_WHAT IS NEEDED_.
Look below for the line containing "valid because the"; from there, print each line exactly up to and including the line containing "is unguarded and adjacent", and stop.

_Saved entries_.
○ ○ ○ ○
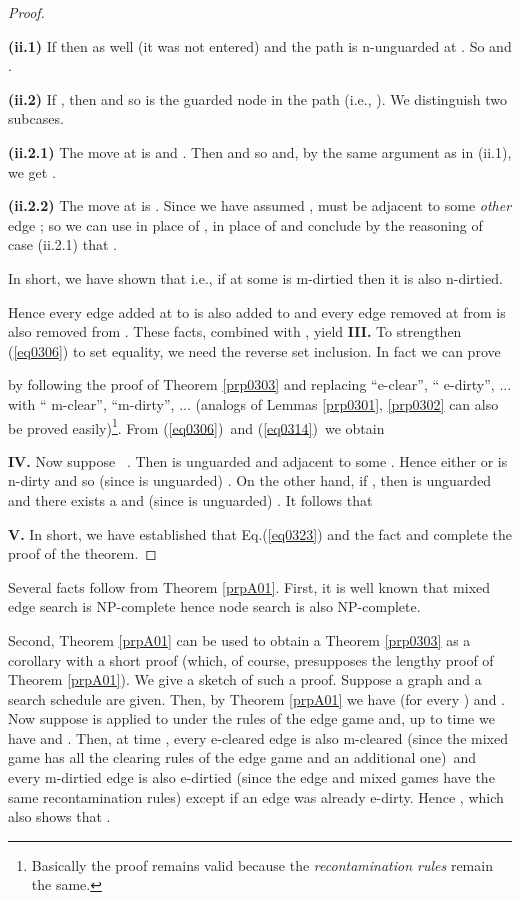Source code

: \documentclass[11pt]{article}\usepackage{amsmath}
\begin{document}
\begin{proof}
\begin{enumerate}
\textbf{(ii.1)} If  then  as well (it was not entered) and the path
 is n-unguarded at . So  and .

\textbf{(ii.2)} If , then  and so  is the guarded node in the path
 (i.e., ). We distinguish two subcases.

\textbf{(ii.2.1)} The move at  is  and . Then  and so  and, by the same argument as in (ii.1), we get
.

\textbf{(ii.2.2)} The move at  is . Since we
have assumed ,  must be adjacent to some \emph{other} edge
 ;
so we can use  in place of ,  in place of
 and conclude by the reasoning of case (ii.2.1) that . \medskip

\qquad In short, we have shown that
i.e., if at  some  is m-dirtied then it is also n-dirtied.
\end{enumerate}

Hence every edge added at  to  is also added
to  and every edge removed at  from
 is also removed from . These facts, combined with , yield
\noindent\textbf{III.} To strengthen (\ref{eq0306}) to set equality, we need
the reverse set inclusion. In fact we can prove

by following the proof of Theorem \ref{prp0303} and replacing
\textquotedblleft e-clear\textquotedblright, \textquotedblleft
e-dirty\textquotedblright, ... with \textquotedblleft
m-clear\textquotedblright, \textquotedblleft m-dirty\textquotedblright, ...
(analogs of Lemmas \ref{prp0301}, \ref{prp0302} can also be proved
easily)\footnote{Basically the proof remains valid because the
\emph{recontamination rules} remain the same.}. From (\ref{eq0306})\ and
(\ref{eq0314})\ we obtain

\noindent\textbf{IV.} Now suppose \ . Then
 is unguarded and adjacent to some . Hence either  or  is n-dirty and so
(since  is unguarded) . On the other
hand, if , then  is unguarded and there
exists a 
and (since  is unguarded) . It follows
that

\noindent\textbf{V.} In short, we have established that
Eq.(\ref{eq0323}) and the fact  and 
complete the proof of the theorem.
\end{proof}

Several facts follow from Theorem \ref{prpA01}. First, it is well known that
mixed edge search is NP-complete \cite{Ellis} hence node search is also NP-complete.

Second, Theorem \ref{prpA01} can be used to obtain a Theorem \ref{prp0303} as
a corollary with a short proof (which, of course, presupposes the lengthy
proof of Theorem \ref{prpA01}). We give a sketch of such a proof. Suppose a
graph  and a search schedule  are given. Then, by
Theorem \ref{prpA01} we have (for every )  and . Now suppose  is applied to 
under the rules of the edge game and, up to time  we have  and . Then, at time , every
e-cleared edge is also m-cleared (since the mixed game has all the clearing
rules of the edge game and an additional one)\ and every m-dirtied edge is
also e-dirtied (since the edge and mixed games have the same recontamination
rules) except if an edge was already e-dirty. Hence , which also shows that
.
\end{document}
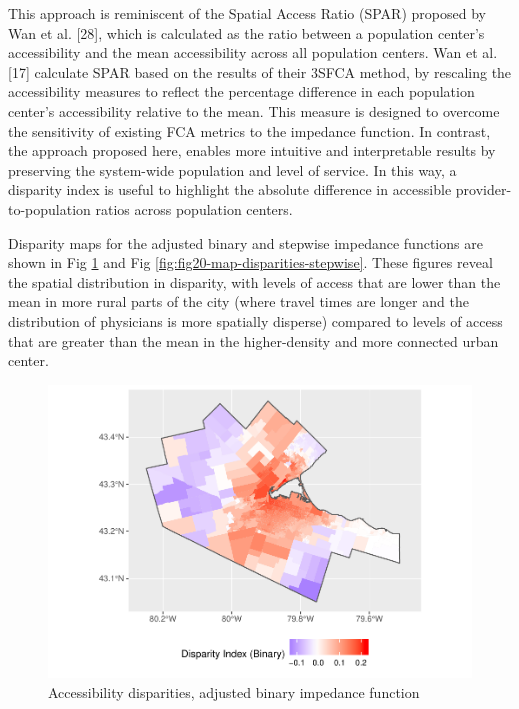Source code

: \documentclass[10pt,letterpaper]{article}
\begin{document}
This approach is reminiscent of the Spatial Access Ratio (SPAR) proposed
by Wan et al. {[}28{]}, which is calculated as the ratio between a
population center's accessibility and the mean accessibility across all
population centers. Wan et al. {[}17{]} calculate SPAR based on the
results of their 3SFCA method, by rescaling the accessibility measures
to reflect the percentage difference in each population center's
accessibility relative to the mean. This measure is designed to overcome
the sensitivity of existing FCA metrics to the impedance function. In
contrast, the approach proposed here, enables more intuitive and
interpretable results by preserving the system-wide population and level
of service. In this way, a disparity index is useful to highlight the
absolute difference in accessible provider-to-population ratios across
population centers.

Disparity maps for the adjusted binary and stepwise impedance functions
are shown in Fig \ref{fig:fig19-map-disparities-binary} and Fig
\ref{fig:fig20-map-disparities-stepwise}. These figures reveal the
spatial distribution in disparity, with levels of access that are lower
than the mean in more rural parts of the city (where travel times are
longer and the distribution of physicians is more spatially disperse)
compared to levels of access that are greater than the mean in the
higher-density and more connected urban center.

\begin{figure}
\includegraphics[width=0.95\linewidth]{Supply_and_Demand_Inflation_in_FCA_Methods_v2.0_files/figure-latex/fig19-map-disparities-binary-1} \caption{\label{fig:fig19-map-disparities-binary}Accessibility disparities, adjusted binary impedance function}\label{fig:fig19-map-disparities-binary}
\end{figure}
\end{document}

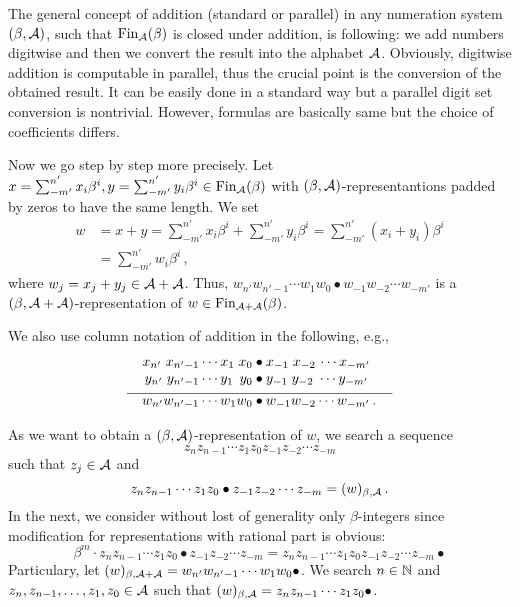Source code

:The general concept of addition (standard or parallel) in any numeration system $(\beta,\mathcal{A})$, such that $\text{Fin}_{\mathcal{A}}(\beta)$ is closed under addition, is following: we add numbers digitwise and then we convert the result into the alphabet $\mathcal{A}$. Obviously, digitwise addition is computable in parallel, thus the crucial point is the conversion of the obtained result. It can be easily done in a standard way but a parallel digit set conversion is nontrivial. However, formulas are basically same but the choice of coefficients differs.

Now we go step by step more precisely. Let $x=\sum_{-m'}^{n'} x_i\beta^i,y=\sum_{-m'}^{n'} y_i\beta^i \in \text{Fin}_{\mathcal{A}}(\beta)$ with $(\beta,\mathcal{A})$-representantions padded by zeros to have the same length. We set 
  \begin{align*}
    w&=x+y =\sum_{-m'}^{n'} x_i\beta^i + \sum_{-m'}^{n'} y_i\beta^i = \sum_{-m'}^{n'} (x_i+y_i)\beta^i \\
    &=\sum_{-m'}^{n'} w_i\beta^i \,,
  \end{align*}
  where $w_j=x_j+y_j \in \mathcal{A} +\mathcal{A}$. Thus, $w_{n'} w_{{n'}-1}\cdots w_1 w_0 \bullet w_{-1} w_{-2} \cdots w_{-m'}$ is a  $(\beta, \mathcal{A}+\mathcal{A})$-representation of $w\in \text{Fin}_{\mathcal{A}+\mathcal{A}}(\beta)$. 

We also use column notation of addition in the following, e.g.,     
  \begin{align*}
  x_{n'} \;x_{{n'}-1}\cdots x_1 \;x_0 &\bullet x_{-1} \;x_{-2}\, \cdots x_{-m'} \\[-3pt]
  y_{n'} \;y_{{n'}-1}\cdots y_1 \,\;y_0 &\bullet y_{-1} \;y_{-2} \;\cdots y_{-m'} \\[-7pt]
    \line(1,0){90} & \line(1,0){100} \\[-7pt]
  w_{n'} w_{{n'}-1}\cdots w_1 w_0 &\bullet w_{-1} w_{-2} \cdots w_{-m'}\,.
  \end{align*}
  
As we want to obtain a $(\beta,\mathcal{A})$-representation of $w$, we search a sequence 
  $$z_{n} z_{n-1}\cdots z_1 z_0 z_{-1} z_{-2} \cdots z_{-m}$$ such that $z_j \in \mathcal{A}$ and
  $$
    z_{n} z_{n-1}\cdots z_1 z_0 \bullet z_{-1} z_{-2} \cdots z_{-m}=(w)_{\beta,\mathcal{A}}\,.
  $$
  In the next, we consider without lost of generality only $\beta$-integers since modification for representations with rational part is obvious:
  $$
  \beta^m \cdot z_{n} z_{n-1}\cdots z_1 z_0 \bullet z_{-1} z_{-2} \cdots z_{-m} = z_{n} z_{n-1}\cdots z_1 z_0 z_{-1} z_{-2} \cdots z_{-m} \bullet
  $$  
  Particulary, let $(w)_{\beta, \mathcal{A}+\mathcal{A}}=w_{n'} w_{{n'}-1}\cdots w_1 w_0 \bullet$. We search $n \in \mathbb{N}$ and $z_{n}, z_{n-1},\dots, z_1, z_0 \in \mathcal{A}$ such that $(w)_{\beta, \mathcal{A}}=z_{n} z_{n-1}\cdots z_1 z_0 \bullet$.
○ ○ ○ ○
_COMPLETED TASK_.
easily)\footnote{Basically the proof remains valid because the
\emph{recontamination rules} remain the same.}. From (\ref{eq0306})\ and
(\ref{eq0314})\ we obtain

\noindent\textbf{IV.} Now suppose \ . Then
 is unguarded and adjacent to some . Hence either  or  is n-dirty and so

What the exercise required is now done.